**AIM OF THE EXERCISE**
The listing below contains a span that opens with the line containing "- Composer ~2.0.x." and closes with the line containing "1. No terminal". Return that span exactly.

**SUPPLIED DATA**
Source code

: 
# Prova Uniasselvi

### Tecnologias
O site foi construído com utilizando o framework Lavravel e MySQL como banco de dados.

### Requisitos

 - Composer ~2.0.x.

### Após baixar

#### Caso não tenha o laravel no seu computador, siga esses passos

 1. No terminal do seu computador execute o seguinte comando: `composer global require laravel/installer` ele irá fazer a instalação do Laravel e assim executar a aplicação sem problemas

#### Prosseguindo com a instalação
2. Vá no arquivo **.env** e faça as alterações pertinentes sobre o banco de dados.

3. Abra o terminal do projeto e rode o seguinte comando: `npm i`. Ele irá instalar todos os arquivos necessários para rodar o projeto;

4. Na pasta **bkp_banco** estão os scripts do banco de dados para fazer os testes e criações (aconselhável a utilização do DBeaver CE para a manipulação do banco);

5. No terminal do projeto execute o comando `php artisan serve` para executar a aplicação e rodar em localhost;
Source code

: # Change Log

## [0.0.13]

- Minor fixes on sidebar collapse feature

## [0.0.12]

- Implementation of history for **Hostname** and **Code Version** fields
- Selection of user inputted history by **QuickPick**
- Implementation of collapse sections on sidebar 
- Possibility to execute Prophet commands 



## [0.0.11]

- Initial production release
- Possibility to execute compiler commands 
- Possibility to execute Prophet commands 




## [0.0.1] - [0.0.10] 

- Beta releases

**FINISHED TASK**
 - Composer ~2.0.x.

### Após baixar

#### Caso não tenha o laravel no seu computador, siga esses passos

 1. No terminal do seu computador execute o seguinte comando: `composer global require laravel/installer` ele irá fazer a instalação do Laravel e assim executar a aplicação sem problemas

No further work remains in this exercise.